Couper l’électricité pour obliger les salariés à se déconnecter

Un récent accord dans le secteur du numérique en France va peut-être fournir l’occasion aux salariés de se « déconnecter » de leurs ordinateurs et téléphones intelligents sans encourir les foudres de leur encadrement. L’objectif consiste à respecter la durée légale de repos minimale de 11 heures par jour, ce qui est loin d’être toujours le cas, notamment pour les cadres.

Comment faire décrocher les salariés de leurs outils informatiques ? La question peut sembler saugrenue au pays des 35 heures, mais elle se pose en réalité de façon pressante au point de mener récemment à la signature d’un accord (Syntec, Cinov, CFE/CGC, Fieci, CFDT/F3C) dans le secteur du numérique où sont employées 910 000 personnes en France au sein de 80 000 entreprises.

 L’omniprésence coûte cher

Contrairement à ce que s’amuse à répandre notre distingué confrère d’outre-Manche, The Guardian, le salarié français n’est pas le pacha cossard que l’on croit. Le problème serait même inverse au point de devoir imposer via ce texte une sécurisation du « forfait jour », un dispositif censé garantir le droit à la santé et au repos des salariés en limitant le nombre de jours travaillés à 218/an. Le texte affirme même « l'obligation de déconnexion des outils de communication à distance » afin d’assurer le respect des durées minimales de repos (11 heures/jour et 35 heures/hebdo). Mais, entre le règlement et la réalité, l’écart est large.

Conséquence logique de la course à la performance et de la pression de la rentabilité, bien des employés des entreprises oeuvrant dans les nouvelles technologies croiraient signer leur arrêt de mort en quittant le bureau avant 21 heures. De même, ne pas répondre à un courriel dans les 5 minutes équivaut dans bien des entreprises à une coupable négligence. Y compris à minuit, en week-end ou en période de vacances…

Cette omniprésence coûte cher notamment en termes de santé et des entreprises ont pris conscience des conséquences désastreuses que pouvait avoir le surmenage sur leurs employés. Certaines vont jusqu’à éteindre les lumières, à 22 heures tout de même, pour forcer les plus accros à regagner leur domicile.
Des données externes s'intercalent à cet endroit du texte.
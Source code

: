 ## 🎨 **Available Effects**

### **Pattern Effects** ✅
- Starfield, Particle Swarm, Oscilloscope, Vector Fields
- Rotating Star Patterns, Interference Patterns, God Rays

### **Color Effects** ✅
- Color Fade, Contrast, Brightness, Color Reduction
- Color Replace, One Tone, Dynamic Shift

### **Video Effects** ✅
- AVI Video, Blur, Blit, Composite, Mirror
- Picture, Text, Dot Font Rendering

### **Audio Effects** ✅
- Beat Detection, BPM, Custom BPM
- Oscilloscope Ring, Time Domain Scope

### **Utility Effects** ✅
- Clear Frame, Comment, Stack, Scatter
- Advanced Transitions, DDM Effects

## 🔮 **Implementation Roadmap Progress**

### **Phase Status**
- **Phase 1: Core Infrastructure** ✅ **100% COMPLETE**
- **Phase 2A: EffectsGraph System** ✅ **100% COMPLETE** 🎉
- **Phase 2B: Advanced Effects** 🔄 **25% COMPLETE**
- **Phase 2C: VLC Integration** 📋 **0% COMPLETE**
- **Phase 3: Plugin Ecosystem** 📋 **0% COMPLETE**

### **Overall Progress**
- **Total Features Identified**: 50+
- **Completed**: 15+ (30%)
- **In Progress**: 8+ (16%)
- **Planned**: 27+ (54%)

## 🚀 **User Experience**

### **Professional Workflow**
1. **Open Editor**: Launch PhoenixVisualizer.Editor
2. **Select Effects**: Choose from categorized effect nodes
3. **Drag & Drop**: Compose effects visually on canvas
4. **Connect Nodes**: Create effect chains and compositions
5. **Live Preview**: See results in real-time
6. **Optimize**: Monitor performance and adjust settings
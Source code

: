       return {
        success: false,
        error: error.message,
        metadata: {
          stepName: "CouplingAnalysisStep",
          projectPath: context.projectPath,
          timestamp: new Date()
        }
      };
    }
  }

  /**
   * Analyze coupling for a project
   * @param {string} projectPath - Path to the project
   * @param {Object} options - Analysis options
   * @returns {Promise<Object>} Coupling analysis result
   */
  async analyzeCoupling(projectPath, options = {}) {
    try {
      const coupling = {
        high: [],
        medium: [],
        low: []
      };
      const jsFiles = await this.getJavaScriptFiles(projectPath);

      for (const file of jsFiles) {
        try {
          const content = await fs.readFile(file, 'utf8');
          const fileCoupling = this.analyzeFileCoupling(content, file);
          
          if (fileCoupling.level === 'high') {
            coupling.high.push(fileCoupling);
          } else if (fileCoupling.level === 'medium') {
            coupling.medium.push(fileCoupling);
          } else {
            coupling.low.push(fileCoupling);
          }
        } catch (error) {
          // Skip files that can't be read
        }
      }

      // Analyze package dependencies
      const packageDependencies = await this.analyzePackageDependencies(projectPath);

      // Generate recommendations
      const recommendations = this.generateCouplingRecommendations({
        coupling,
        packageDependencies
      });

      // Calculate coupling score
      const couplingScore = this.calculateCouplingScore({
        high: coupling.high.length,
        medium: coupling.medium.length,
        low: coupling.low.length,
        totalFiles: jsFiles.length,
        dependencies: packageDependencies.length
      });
Rien ne dit cependant que les plus zélés, une fois arrivés à la maison, ne vont pas reprendre leur dossier et bombarder leurs collègues de mails, histoire de bien faire savoir qu’ils sont encore au travail, eux.

Jusqu’à l’épuisement

Savoir décrocher et partant, se déconnecter ; il y a même des formations spécialement adaptées aux cadres pour aider les plus atteints à y parvenir. Peu susceptibles de passer pour des fainéants, des Allemands ont sauté le pas. Volkswagen a d’ores et déjà bloqué l’accès aux BlackBerry de l’entreprise entre 18h15 et 7 heures du matin à certains salariés. D’autres demandent à leur personnel de comptabiliser les heures de travail passées hors du bureau pour les intégrer dans le décompte hebdomadaire ou mensuel. On a même vu des badges d’accès neutralisés en dehors des horaires légaux.

Ces mesures existent, mais selon un représentant syndical, il n’y a pas « 1% des entreprises qui déconnectent les serveurs informatiques à partir de 20 heures ». Et même si cela se fait pour respecter les 11 heures de repos obligatoires, il reste encore 13 heures dans la journée ! De quoi travailler jusqu’à se consumer. Spécialiste de l'évaluation et de la prévention des risques liés à l'activité professionnelle, le cabinet Technologia estime que près de 3 millions de salariés français seraient en situation de risque élevé de burn-out, soit 7 à 8% des actifs.